Wisconsin will be eligible for a minimum of $10.2 million in additional grant funding from CDC, with the ability to apply for more funding
WASHINGTON, D.C. – Today, U.S. Senator Tammy Baldwin, a member of the Senate Appropriations Committee and the Senate Committee on Health, Education, Labor, and Pensions (HELP), called for swift passage of a bipartisan emergency supplemental funding agreement to respond to the novel coronavirus.
Baldwin announced that with passage of the funding package, Wisconsin will be eligible for a minimum of $10.2 million in additional grant funding from the Centers for Disease Control and Prevention (CDC), with the ability to apply for more funding. This funding would come in addition to $1 million of immediate assistance that was provided to Wisconsin today by CDC.

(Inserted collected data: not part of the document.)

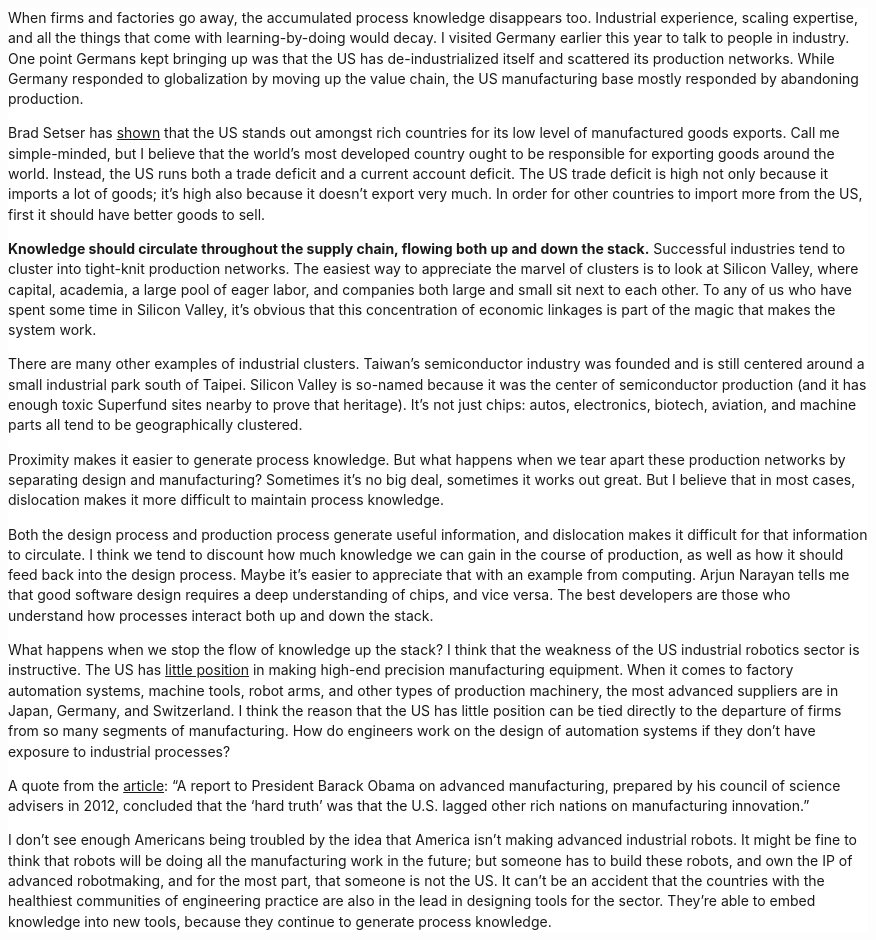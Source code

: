 When firms and factories go away, the accumulated process knowledge disappears too. Industrial experience, scaling expertise, and all the things that come with learning-by-doing would decay. I visited Germany earlier this year to talk to people in industry. One point Germans kept bringing up was that the US has de-industrialized itself and scattered its production networks. While Germany responded to globalization by moving up the value chain, the US manufacturing base mostly responded by abandoning production.

Brad Setser has [shown](https://www.cfr.org/blog/us-needs-more-manufactured-exports) that the US stands out amongst rich countries for its low level of manufactured goods exports. Call me simple-minded, but I believe that the world’s most developed country ought to be responsible for exporting goods around the world. Instead, the US runs both a trade deficit and a current account deficit. The US trade deficit is high not only because it imports a lot of goods; it’s high also because it doesn’t export very much. In order for other countries to import more from the US, first it should have better goods to sell.

**Knowledge should circulate throughout the supply chain, flowing both up and down the stack.** Successful industries tend to cluster into tight-knit production networks. The easiest way to appreciate the marvel of clusters is to look at Silicon Valley, where capital, academia, a large pool of eager labor, and companies both large and small sit next to each other. To any of us who have spent some time in Silicon Valley, it’s obvious that this concentration of economic linkages is part of the magic that makes the system work.

There are many other examples of industrial clusters. Taiwan’s semiconductor industry was founded and is still centered around a small industrial park south of Taipei. Silicon Valley is so-named because it was the center of semiconductor production (and it has enough toxic Superfund sites nearby to prove that heritage). It’s not just chips: autos, electronics, biotech, aviation, and machine parts all tend to be geographically clustered.

Proximity makes it easier to generate process knowledge. But what happens when we tear apart these production networks by separating design and manufacturing? Sometimes it’s no big deal, sometimes it works out great. But I believe that in most cases, dislocation makes it more difficult to maintain process knowledge.

Both the design process and production process generate useful information, and dislocation makes it difficult for that information to circulate. I think we tend to discount how much knowledge we can gain in the course of production, as well as how it should feed back into the design process. Maybe it’s easier to appreciate that with an example from computing. Arjun Narayan tells me that good software design requires a deep understanding of chips, and vice versa. The best developers are those who understand how processes interact both up and down the stack.

What happens when we stop the flow of knowledge up the stack? I think that the weakness of the US industrial robotics sector is instructive. The US has [little position](https://www.wsj.com/articles/powering-americas-manufacturing-renaissance-foreign-robots-1490549611) in making high-end precision manufacturing equipment. When it comes to factory automation systems, machine tools, robot arms, and other types of production machinery, the most advanced suppliers are in Japan, Germany, and Switzerland. I think the reason that the US has little position can be tied directly to the departure of firms from so many segments of manufacturing. How do engineers work on the design of automation systems if they don’t have exposure to industrial processes?

A quote from the [article](https://www.wsj.com/articles/powering-americas-manufacturing-renaissance-foreign-robots-1490549611): “A report to President Barack Obama on advanced manufacturing, prepared by his council of science advisers in 2012, concluded that the ‘hard truth’ was that the U.S. lagged other rich nations on manufacturing innovation.”

I don’t see enough Americans being troubled by the idea that America isn’t making advanced industrial robots. It might be fine to think that robots will be doing all the manufacturing work in the future; but someone has to build these robots, and own the IP of advanced robotmaking, and for the most part, that someone is not the US. It can’t be an accident that the countries with the healthiest communities of engineering practice are also in the lead in designing tools for the sector. They’re able to embed knowledge into new tools, because they continue to generate process knowledge.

“I have worked in a bipartisan way to make sure the federal government steps up and takes action to be a strong partner to state and local health officials. We must work together to keep families in Wisconsin and across the country safe and this emergency funding will help us do that,” said Senator Baldwin. “In order to effectively combat the novel coronavirus, we must make sure state and local officials have the resources they need to address this public health crisis. We need to pass this legislation now so Wisconsin can scale up our response and protect public health.”

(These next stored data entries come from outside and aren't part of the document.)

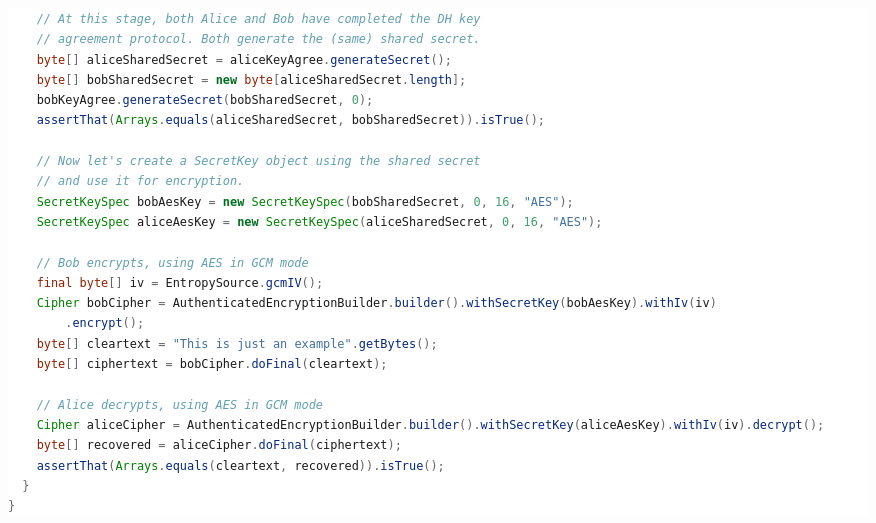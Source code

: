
 ```java
    // At this stage, both Alice and Bob have completed the DH key
    // agreement protocol. Both generate the (same) shared secret.
    byte[] aliceSharedSecret = aliceKeyAgree.generateSecret();
    byte[] bobSharedSecret = new byte[aliceSharedSecret.length];
    bobKeyAgree.generateSecret(bobSharedSecret, 0);
    assertThat(Arrays.equals(aliceSharedSecret, bobSharedSecret)).isTrue();

    // Now let's create a SecretKey object using the shared secret
    // and use it for encryption.
    SecretKeySpec bobAesKey = new SecretKeySpec(bobSharedSecret, 0, 16, "AES");
    SecretKeySpec aliceAesKey = new SecretKeySpec(aliceSharedSecret, 0, 16, "AES");

    // Bob encrypts, using AES in GCM mode
    final byte[] iv = EntropySource.gcmIV();
    Cipher bobCipher = AuthenticatedEncryptionBuilder.builder().withSecretKey(bobAesKey).withIv(iv)
        .encrypt();
    byte[] cleartext = "This is just an example".getBytes();
    byte[] ciphertext = bobCipher.doFinal(cleartext);

    // Alice decrypts, using AES in GCM mode
    Cipher aliceCipher = AuthenticatedEncryptionBuilder.builder().withSecretKey(aliceAesKey).withIv(iv).decrypt();
    byte[] recovered = aliceCipher.doFinal(ciphertext);
    assertThat(Arrays.equals(cleartext, recovered)).isTrue();
  }
}
```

The $7.8 billion package, plus a $500 million authorization to enhance telehealth services, will provide nearly $1 billion directly to state, local and tribal governments to support surveillance, testing, infection control and other public health preparedness and response activities. The bill includes provisions Senator Baldwin pushed for, including over $3 billion for research, development, and review of vaccines, therapeutics, and diagnostics which promotes Buy America policies by prioritizing platform-based technologies with U.S.-based manufacturing capabilities. In addition, the bipartisan legislation requires that vaccines, therapeutics, and diagnostics developed using taxpayer funds be available for purchase by the federal government at a fair and reasonable price. It also allows the Secretary of the U.S. Department of Health and Human Services to ensure that vaccines, therapeutics, and diagnostics developed using taxpayer funds be affordable in the commercial market.